Fig. 3d: Five different strips from the same LCG film were used. Each data point corresponds to five measurements, with the average number of scans (from the left): undefined (after more than 40 scans no liquid transport was observed), 49, 22, 21, 16 and 18.

Fig. 4a: Five different strips from the same LCG film were used. Each data point corresponds to five measurements, with the average number of scans (from the left): 32, 29, 26, 25 and 24.

Fig. S3: Each line corresponds to a single sample, with five samples for both directions for the planar alignment and for the homeotropic alignment, and four samples for the splay alignment.

Fig. S4: Both the heating and cooling data points correspond to four separate measurements.

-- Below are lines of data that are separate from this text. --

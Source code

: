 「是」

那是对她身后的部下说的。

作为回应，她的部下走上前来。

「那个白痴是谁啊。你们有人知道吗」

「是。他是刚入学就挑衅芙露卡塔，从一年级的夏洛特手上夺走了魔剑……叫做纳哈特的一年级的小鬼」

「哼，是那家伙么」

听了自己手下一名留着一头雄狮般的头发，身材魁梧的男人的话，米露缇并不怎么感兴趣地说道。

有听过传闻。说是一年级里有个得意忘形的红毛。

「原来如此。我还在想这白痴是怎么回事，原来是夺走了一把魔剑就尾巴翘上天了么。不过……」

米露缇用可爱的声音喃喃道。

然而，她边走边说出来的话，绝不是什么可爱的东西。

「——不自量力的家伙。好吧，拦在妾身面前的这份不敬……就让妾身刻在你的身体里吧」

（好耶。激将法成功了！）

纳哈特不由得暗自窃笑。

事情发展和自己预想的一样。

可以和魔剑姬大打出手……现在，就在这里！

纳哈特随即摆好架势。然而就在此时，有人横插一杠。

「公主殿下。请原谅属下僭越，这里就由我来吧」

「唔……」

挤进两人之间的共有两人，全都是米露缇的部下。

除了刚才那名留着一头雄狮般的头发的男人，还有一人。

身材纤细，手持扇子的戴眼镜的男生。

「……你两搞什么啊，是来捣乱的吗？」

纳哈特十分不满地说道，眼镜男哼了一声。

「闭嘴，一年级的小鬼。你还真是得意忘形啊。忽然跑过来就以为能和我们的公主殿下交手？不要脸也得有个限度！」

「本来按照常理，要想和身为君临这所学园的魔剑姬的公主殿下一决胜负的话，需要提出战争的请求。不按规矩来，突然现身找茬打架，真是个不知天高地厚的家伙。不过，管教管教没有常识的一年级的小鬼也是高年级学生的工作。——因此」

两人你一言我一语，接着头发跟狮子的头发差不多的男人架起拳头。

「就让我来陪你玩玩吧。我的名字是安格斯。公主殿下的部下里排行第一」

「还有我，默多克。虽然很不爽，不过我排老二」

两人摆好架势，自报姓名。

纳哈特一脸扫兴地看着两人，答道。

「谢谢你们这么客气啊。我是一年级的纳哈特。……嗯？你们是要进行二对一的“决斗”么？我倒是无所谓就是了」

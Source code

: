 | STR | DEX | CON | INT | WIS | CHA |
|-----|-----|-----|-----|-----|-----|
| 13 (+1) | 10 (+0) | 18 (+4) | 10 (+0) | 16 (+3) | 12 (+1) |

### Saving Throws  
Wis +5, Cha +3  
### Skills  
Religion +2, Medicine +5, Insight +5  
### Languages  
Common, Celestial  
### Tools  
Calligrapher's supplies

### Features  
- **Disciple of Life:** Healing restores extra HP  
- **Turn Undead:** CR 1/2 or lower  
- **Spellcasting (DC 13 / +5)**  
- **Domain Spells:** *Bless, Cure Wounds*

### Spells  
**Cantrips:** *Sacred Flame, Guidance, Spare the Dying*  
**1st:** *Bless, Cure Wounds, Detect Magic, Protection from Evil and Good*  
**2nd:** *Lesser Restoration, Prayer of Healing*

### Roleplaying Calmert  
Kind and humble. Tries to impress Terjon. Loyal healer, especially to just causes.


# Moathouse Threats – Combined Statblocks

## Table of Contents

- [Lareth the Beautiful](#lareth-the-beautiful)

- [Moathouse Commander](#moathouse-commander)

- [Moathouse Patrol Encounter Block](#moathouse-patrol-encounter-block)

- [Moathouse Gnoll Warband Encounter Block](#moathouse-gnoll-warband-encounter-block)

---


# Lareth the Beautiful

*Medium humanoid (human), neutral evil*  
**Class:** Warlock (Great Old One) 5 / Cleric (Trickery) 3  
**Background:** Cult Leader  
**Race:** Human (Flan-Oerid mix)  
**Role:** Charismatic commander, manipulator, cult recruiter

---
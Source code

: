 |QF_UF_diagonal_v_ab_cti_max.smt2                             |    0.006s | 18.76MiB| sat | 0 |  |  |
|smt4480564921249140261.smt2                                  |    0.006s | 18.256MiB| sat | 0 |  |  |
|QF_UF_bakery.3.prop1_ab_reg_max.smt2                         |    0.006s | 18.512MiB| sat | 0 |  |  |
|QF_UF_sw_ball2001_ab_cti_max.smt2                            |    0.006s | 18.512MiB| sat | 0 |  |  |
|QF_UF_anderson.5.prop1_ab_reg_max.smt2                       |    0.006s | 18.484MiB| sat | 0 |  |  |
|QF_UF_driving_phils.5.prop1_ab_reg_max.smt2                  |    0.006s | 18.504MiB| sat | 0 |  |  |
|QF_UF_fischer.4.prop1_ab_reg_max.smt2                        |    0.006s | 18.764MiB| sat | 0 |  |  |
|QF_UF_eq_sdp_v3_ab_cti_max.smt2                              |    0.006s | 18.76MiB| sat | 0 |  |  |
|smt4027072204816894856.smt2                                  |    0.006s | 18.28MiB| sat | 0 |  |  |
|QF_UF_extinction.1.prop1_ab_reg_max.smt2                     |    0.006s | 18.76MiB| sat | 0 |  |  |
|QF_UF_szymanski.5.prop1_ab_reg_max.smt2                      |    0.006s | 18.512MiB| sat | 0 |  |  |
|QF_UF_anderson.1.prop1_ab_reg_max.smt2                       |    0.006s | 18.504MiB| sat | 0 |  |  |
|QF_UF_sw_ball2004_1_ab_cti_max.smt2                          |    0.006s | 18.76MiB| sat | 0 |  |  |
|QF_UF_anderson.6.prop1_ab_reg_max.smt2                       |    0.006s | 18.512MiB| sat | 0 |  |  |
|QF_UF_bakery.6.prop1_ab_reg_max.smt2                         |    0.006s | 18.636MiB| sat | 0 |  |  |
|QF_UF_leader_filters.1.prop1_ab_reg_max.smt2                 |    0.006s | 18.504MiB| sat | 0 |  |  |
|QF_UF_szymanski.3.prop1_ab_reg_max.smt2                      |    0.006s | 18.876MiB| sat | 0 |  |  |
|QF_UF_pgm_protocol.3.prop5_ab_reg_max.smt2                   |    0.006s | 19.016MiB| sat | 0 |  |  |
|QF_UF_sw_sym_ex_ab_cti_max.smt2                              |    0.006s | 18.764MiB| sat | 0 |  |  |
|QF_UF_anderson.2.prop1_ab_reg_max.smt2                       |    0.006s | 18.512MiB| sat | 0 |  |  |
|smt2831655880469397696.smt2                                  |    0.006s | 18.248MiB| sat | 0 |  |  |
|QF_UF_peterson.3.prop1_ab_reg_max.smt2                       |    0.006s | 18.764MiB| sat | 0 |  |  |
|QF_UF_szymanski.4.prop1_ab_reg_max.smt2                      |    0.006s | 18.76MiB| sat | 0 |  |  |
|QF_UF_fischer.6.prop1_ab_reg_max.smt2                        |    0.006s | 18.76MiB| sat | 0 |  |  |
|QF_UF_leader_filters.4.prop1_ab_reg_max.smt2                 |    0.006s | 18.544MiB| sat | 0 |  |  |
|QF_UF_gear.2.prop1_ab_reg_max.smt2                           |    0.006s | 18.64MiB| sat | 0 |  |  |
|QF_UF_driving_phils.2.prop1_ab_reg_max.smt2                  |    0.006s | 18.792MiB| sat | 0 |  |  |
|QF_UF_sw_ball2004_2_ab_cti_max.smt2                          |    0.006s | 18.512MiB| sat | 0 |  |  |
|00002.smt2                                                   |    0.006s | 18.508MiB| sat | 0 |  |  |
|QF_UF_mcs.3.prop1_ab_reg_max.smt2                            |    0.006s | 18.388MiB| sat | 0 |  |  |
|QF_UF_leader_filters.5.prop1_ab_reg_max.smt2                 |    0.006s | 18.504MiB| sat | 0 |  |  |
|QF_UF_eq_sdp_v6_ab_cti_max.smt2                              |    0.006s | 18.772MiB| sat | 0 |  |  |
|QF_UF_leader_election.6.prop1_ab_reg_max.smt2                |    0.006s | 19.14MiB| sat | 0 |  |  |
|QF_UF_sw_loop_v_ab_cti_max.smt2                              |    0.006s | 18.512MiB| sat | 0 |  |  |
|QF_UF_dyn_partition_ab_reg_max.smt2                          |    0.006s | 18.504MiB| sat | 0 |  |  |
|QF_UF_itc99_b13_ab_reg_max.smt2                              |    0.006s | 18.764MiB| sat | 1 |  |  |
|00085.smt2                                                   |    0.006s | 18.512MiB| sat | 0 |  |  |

Fig. S6: A single strip cut from an LCG film was measured.

Numerical simulations

The numerical minimisation was done in Mathematica by creating a list of nodes (~1000) over a domain far greater than the size of the deformation (~4 cm). The curvature was calculated using finite differences and the energy of each node was evaluated using Eq. (1). Minimisation was done using the NMinimize routine with the first and the last nodes clamped at zero height, and all the remaining nodes were constrained to remain at or above the surface of the substrate.